> [WORK REQUEST]: From the material below, return every line that includes "kann".

> [DATASET CONTENT]:
--- START ---

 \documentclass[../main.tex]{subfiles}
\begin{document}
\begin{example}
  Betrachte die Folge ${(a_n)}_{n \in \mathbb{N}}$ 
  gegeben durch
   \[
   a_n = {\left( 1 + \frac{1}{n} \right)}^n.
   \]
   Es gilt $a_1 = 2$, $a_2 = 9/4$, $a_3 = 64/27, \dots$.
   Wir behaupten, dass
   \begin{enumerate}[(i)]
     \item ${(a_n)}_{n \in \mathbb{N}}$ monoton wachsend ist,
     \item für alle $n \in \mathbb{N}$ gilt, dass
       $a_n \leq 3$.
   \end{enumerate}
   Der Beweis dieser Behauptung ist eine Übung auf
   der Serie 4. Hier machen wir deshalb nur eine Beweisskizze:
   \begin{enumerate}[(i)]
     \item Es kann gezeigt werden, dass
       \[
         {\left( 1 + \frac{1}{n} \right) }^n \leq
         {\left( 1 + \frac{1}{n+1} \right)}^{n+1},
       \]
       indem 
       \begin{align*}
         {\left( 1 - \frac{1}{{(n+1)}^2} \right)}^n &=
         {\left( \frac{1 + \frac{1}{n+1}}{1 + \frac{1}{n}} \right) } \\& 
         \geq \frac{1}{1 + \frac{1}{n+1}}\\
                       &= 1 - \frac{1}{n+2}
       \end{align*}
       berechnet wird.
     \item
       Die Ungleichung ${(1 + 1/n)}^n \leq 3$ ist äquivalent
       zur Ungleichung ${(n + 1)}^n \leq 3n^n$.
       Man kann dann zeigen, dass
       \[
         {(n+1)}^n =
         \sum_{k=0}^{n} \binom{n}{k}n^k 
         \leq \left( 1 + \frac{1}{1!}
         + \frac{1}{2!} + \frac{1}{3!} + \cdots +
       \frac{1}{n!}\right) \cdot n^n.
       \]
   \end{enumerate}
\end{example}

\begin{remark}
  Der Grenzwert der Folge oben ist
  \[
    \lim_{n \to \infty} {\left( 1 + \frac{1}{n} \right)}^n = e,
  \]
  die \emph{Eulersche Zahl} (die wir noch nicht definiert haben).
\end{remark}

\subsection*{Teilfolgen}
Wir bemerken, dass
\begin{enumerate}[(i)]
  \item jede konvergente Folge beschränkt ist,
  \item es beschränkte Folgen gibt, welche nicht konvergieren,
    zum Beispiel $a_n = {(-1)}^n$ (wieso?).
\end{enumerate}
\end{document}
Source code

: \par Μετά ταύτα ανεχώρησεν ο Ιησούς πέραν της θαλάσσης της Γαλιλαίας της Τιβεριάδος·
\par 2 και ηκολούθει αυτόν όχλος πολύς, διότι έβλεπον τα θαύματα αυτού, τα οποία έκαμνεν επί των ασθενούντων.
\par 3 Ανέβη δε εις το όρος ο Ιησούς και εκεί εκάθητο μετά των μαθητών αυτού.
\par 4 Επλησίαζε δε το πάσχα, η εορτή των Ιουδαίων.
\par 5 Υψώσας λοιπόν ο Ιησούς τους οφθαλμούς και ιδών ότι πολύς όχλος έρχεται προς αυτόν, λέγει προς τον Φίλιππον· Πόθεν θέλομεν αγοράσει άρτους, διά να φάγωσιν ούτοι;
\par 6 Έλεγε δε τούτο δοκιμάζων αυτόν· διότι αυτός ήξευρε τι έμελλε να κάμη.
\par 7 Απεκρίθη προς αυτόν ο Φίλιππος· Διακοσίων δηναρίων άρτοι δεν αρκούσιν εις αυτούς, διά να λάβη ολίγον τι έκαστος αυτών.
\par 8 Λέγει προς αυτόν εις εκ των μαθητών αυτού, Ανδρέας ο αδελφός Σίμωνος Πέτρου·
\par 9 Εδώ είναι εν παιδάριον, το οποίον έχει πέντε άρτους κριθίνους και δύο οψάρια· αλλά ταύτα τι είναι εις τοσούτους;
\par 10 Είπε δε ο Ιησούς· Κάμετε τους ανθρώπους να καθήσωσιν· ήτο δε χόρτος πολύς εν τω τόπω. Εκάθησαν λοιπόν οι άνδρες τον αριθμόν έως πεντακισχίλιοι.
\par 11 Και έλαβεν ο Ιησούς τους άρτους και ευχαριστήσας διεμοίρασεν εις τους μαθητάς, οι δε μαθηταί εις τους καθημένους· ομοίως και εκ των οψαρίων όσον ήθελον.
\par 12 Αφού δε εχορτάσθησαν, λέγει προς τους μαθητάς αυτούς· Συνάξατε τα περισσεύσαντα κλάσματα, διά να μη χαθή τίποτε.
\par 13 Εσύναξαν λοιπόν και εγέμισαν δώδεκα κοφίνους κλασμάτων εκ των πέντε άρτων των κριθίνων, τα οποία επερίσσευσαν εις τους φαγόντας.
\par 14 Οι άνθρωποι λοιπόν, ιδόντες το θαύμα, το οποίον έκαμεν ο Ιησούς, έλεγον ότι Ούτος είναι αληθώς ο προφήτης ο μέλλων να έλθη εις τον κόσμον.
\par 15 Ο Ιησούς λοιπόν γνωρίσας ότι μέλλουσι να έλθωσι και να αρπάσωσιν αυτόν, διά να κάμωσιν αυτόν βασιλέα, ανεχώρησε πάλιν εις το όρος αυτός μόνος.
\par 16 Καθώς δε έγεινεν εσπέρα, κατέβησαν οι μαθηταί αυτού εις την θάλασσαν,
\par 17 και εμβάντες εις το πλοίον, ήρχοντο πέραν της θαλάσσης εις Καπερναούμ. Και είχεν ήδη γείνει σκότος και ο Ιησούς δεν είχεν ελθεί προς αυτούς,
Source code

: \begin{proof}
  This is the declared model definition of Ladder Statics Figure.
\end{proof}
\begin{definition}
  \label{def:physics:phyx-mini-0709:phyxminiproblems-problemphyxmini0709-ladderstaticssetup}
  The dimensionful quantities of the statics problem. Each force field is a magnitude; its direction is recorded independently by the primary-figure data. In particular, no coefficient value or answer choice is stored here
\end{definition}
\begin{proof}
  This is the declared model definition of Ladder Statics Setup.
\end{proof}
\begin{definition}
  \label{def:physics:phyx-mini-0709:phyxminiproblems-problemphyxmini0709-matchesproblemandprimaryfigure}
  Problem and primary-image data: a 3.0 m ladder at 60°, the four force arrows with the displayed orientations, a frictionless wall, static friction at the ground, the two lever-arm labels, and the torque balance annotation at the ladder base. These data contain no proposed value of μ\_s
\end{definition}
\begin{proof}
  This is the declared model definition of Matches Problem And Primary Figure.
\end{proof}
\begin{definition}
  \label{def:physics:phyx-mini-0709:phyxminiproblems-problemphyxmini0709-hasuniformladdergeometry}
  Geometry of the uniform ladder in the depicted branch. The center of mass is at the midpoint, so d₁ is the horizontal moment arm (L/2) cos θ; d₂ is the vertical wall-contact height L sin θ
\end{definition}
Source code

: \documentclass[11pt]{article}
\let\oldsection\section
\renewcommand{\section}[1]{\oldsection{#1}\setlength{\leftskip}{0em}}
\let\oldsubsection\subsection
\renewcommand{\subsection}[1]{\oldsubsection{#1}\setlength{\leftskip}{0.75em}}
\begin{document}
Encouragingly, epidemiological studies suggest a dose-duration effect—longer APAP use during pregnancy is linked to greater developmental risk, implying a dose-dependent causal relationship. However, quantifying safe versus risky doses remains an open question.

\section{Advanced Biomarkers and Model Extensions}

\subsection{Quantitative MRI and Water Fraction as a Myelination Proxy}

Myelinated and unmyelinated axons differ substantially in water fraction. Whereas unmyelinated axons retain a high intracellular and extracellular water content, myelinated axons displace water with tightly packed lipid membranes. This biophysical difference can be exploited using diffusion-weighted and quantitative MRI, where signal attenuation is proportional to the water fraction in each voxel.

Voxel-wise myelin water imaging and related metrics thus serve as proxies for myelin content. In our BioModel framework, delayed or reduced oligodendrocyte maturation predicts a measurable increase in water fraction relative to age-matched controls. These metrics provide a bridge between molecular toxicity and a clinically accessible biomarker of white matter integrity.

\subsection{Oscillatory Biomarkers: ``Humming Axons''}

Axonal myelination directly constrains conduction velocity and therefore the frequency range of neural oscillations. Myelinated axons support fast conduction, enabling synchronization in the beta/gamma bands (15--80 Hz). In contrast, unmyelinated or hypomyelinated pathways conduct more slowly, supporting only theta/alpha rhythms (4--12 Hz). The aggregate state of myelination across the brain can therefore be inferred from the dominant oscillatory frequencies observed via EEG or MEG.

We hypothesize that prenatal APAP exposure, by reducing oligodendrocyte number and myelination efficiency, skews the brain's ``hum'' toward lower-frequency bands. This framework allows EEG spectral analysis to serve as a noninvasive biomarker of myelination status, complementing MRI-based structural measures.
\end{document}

--- END ---

> [ANSWER BOX]:
     \item Es kann gezeigt werden, dass
       Man kann dann zeigen, dass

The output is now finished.